Consumer pessimism worsens amid fears of a hard landing for Australian economy: Westpac
Pessimism among Australian consumers has deepened further amid renewed concerns the economy may be heading for a harder landing with interest rates expected to remain at a 12-year high for the rest of the year.
In its latest consumer sentiment survey on Tuesday, Westpac revealed the pessimism that has dominated for over two years now was still showing no real signs of lifting.
Its consumer sentiment index dipped 0.5 per cent to 84.6 in September, driven by declines in the survey’s sub-components relating to the economic outlook in the next 12 months and five years.
Those declines outweighed the small rise in family finances — with inflation moderating, and tax cuts and fiscal support measures comes into effect.

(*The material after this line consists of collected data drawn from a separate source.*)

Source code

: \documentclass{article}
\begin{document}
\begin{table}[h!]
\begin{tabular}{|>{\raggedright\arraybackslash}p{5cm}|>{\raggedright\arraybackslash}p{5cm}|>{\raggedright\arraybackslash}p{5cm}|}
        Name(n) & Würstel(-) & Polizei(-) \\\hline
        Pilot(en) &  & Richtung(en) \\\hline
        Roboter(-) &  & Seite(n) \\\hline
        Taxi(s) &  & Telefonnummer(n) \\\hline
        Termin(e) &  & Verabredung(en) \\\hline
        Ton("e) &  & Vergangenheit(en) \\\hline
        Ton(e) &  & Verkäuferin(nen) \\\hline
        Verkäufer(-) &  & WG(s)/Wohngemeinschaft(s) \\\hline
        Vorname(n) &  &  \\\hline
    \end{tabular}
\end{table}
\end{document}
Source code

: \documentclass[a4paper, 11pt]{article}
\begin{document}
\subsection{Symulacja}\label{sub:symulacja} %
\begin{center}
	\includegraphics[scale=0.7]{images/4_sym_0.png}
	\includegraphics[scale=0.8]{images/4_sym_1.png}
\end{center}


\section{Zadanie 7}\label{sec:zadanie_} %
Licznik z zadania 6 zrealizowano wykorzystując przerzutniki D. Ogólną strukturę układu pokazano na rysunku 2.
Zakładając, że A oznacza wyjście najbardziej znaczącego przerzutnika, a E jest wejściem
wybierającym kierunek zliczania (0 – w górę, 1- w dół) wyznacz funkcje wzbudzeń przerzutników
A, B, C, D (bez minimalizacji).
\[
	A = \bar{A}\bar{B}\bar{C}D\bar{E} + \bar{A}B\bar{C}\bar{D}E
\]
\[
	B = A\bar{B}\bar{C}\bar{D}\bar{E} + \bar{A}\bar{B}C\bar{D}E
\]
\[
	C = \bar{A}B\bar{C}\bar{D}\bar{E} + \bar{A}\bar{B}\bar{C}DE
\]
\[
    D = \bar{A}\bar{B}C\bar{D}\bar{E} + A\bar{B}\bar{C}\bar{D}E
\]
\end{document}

“That said, the extremely weak starting point means that even with this lift the (family finances) sub-index is still in deeply pessimistic territory,” Westpac senior economist Matthew Hassan said.

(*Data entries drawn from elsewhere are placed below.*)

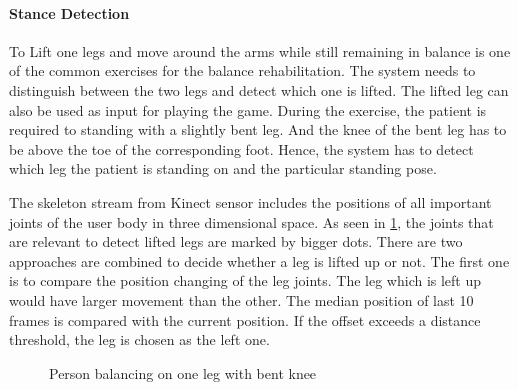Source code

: \paragraph{Stance Detection}
To Lift one legs and move around the arms while still remaining in balance is one of the common exercises for the balance rehabilitation. The system needs to distinguish between the two legs and detect which one is lifted. The lifted leg can also be used as input for playing the game. During the exercise, the patient is required to standing with a slightly bent leg. And the knee of the bent leg has to be above the toe of the corresponding foot. Hence, the system has to detect which leg the patient is standing on and the particular standing pose. 

The skeleton stream from Kinect sensor includes the positions of all important joints of the user body in three dimensional space. As seen in \figurename{\ref{fig:3-IMR:rehabilitationstance}}, the joints that are relevant to detect lifted legs are marked by bigger dots. There are two approaches are combined to decide whether a leg is lifted up or not. The first one is to compare the position changing of the leg joints. The leg which is left up would have larger movement than the other. The median position of last 10 frames is compared with the current position. If the offset exceeds a distance threshold, the leg is chosen as the left one.
\begin{figure}
	\centering
	\caption{Person balancing on one leg with bent knee}
	\label{fig:3-IMR:rehabilitationstance}
\end{figure}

“The small improvements around family finances were more than offset by a loss of confidence around the economy.”
Mr Hassan said the less confident outlook for the economy was also sparking fears about potential job loss.
“While cost-of-living pressures are becoming a little less intense and fears of further interest rate rises have eased, consumers are becoming more concerned about where the economy may be headed and what this could mean for jobs,” he said.
The Westpac survey on Tuesday came the same day National Australia Bank revealed business conditions dropped back below average in August following a brief uptick the month prior.
The fall in conditions was driven by a drop in the survey employment sub-component, suggesting that weaker trading conditions and profitability may now be more materially feeding into labour demand.
Business confidence also declined, with significant falls in recreation and personal services; transport and utilities; as well as construction and manufacturing.
“Retail remains the weakest sector in terms of both business confidence and conditions, reflecting the re-balancing of consumer demand away from discretionary goods spending,” NAB chief economist Alan Oster said.
Other activity indicators remain mixed. Forward orders were unchanged, while capital expenditures and capacity utilisation both rose.
“Forward orders have improved a little over recent months but remain fundamentally very weak at negative levels,” Mr Oster said.
Labour cost growth eased to 1.7 per cent in quarterly equivalent terms, down from 2.4 per cent in July.
Purchase cost growth rose to 1.6 per cent.
“As expected, the spike in labour cost growth in July seems to have been a temporary minimum wage-related effect,” Mr Oster said.
“Ultimately, in our view while the economy has slowed for now the rate of inflation remains too high for monetary policy to begin easing, although the labour market will be an increasing focus going forward.”